It was only a short taxi ride to Chiang Mai airport. I was first in line when check-in opened, said goodbye to my bag, and quickly passed through security. I tried to get rid of my remaining baht by buying snacks, but decided that I couldn’t be bothered to carry around twenty bags of almonds. Soon it was time to board. The plane was tiny, and wasn’t even half full. I counted nineteen passengers, including myself, which meant I had a lot of room to splay out for the hour-long flight.
After some bland plane ‘food’ we began to descend. The scorched browns and golds of irregular fields came closer and closer. I only counted a handful of cars on the thin ribbon of highway.
We landed in Mandalay, I got my bag, and was assisted in the toilet with washing my hands. An attendant turned on the tap for me, squeezed a bit of soap onto my palm, then turned off the tap and handed me some tissue paper. It was bizarre, but a friendly way to be welcomed to Myanmar. I succeeded in changing my remaining baht, and just as I was leaving the counter, was grabbed by a share taxi driver and bundled in to a van with some other tourists. Once the van was full we set off for the centre.
I was the first to be dropped off. I checked in to a grubby hotel, then went for a walk around the moat and crenellated walls of the palace.
The moat is massive, and it was over an hour before I reached the north side, and the foot of Mandalay Hill. Flanked by two chinthe, I began my slow, barefooted ascent. I passed through a series of open corridors and temples, some of which were inhabited by families, watching tv, doing the dishes, or fixing their hair. I think that’s what they call open-plan living. After an age I reached the top, and was rewarded with a hazy view of the flat city; no monuments or skyscrapers to be seen. There was barely an apartment block, but it was very serene nonetheless.
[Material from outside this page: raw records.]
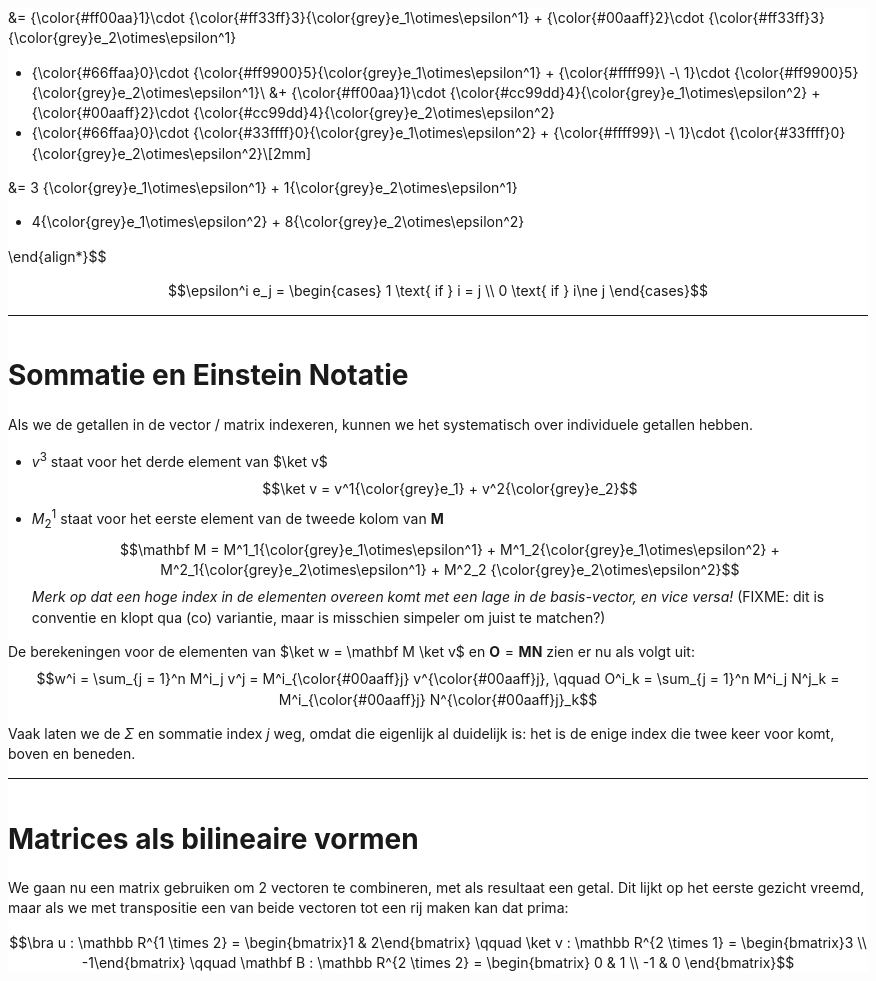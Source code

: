 
&= {\color{#ff00aa}1}\cdot {\color{#ff33ff}3}{\color{grey}e_1\otimes\epsilon^1} + {\color{#00aaff}2}\cdot {\color{#ff33ff}3}{\color{grey}e_2\otimes\epsilon^1}
+ {\color{#66ffaa}0}\cdot {\color{#ff9900}5}{\color{grey}e_1\otimes\epsilon^1} +  {\color{#ffff99}\ -\ 1}\cdot {\color{#ff9900}5}{\color{grey}e_2\otimes\epsilon^1}\\
&+ {\color{#ff00aa}1}\cdot {\color{#cc99dd}4}{\color{grey}e_1\otimes\epsilon^2} + {\color{#00aaff}2}\cdot {\color{#cc99dd}4}{\color{grey}e_2\otimes\epsilon^2}
+ {\color{#66ffaa}0}\cdot {\color{#33ffff}0}{\color{grey}e_1\otimes\epsilon^2} + {\color{#ffff99}\ -\ 1}\cdot {\color{#33ffff}0}{\color{grey}e_2\otimes\epsilon^2}\\[2mm]

&= 3 {\color{grey}e_1\otimes\epsilon^1} + 1{\color{grey}e_2\otimes\epsilon^1}
+ 4{\color{grey}e_1\otimes\epsilon^2} + 8{\color{grey}e_2\otimes\epsilon^2}

\end{align*}$$

$$\epsilon^i e_j = \begin{cases} 1 \text{ if }  i = j \\ 0 \text{ if } i\ne j \end{cases}$$

</div>

---

# Sommatie en Einstein Notatie

Als we de getallen in de vector / matrix indexeren, kunnen we het systematisch over individuele getallen hebben.

- $v^3$ staat voor het derde element van $\ket v$ 
$$\ket v = v^1{\color{grey}e_1} + v^2{\color{grey}e_2}$$
- $M^1_2$ staat voor het eerste element van de tweede kolom van $\mathbf M$
$$\mathbf M = M^1_1{\color{grey}e_1\otimes\epsilon^1} + M^1_2{\color{grey}e_1\otimes\epsilon^2} + M^2_1{\color{grey}e_2\otimes\epsilon^1} + M^2_2 {\color{grey}e_2\otimes\epsilon^2}$$
*Merk op dat een hoge index in de elementen overeen komt met een lage in de basis-vector, en vice versa!*
(FIXME: dit is conventie en klopt qua (co) variantie, maar is misschien simpeler om juist te matchen?)

De berekeningen voor de elementen van $\ket w = \mathbf M \ket v$ en $\mathbf O = \mathbf{MN}$ zien er nu als volgt uit:
$$w^i = \sum_{j = 1}^n M^i_j v^j = M^i_{\color{#00aaff}j} v^{\color{#00aaff}j}, \qquad O^i_k = \sum_{j = 1}^n M^i_j N^j_k = M^i_{\color{#00aaff}j} N^{\color{#00aaff}j}_k$$

Vaak laten we de $\Sigma$ en sommatie index $j$ weg, omdat die eigenlijk al duidelijk is: het is de enige index die twee keer voor komt, boven en beneden.

---

# Matrices als bilineaire vormen

We gaan nu een matrix gebruiken om 2 vectoren te combineren, met als resultaat een getal. Dit lijkt op het eerste gezicht vreemd, maar als we met transpositie een van beide vectoren tot een rij maken kan dat prima:

$$\bra u : \mathbb R^{1 \times 2} = \begin{bmatrix}1 & 2\end{bmatrix} \qquad
\ket v : \mathbb R^{2 \times 1} = \begin{bmatrix}3 \\ -1\end{bmatrix} \qquad
\mathbf B : \mathbb R^{2 \times 2} = \begin{bmatrix} 0 & 1 \\ -1 & 0 \end{bmatrix}$$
I hobbled down the 1729 steps, was reunited with my shoes, and then walked around the other side of the moat, where locals were using the outdoor gym, or strolling arm and arm in longyis (long patterned wraps, worn by men and women), with golden Thanaka smeared over their faces as protection from the sun. Some people looked quite vampiric, their faces sallow with the cosmetic, and their lips stained red by the betel they were chewing, but lots of people grinned at me and said “Hello!”
For dinner I had some chappattis outside a mosque, then returned to my hotel just as it was getting dark. Street lights don’t seem to be too common here, so I think I’ll do my best to get back before night falls, or risk the perils of the open drains.
I went up to breakfast the following morning and was immediately invited to join Julie, a German lady, and Galina, an Israeli girl on the next table. I soaked up their tips and anecdotes for Myanmar, then arranged with Galina to hire bikes for the day.
We cycled through a chaotic market, effusing unusual sights and smells. We soon found ourselves in the Gold-Leaf District, and watched young men, glistening with pearls of sweat, pound the sheets of gold until they became thin and malleable.
We then cycled along the river, looking for a Jade Market (which happened to be closed). Instead we met a tribe of children, who insisted on being photographed. They were beautiful, so it wasn’t much of a sacrifice. One man even brought his baby out to join in the fun.
We eventually managed to extricate ourselves, and headed for Shwe Inbin, a grand temple built out of dark, musty teak, and falling into cobwebby disrepair. We then visited the bustling Maha Myat Muni, home to the oldest Buddha image in Myanmar. We gaped in awe at the gigantic 1950s paintings on the wall, detailing how the statue was hauled back to Mandalay after it had been seized by King Bodawpaya. We squeezed through the locals to catch a glimpse of a steady line of men rubbing gold leaf onto the Buddha. Women were prohibited from partaking in this ritual, so instead sat in front of the effigy praying.
We then had lunch and cycled thirteen kilometres down to Amarapura, and the largest teak bridge in the world. I tried to ignore the wide gaps between the slats, creating a strobe effect on the dank water below. The bridge was full of locals, sweeping along in their longyis (or robes if they were a monk), looking down at the men fishing in the water below.
We cycled back, had a rest, then attempted to go to the cinema. No English films were showing, so we walked back in the darkness – a situation compounded by a powercut and a miniature storm, which kicked up flurries of dust before cleansing the air with fat droplets of rain. We made it back safely and said goodnight.
My first impression of Myanmar has been one of wonder. It feels refreshingly different, foreign, unfamiliar, and that’s something I’ve been craving for a long time. People smile here, and want to interact, and even in two days I’ve seen things that are absurd (to me) and made me smile, like a turkey roaming around a kitsch outdoor photo booth, and a cat nestled in a sea of garlic. Everything is new, and that’s exciting.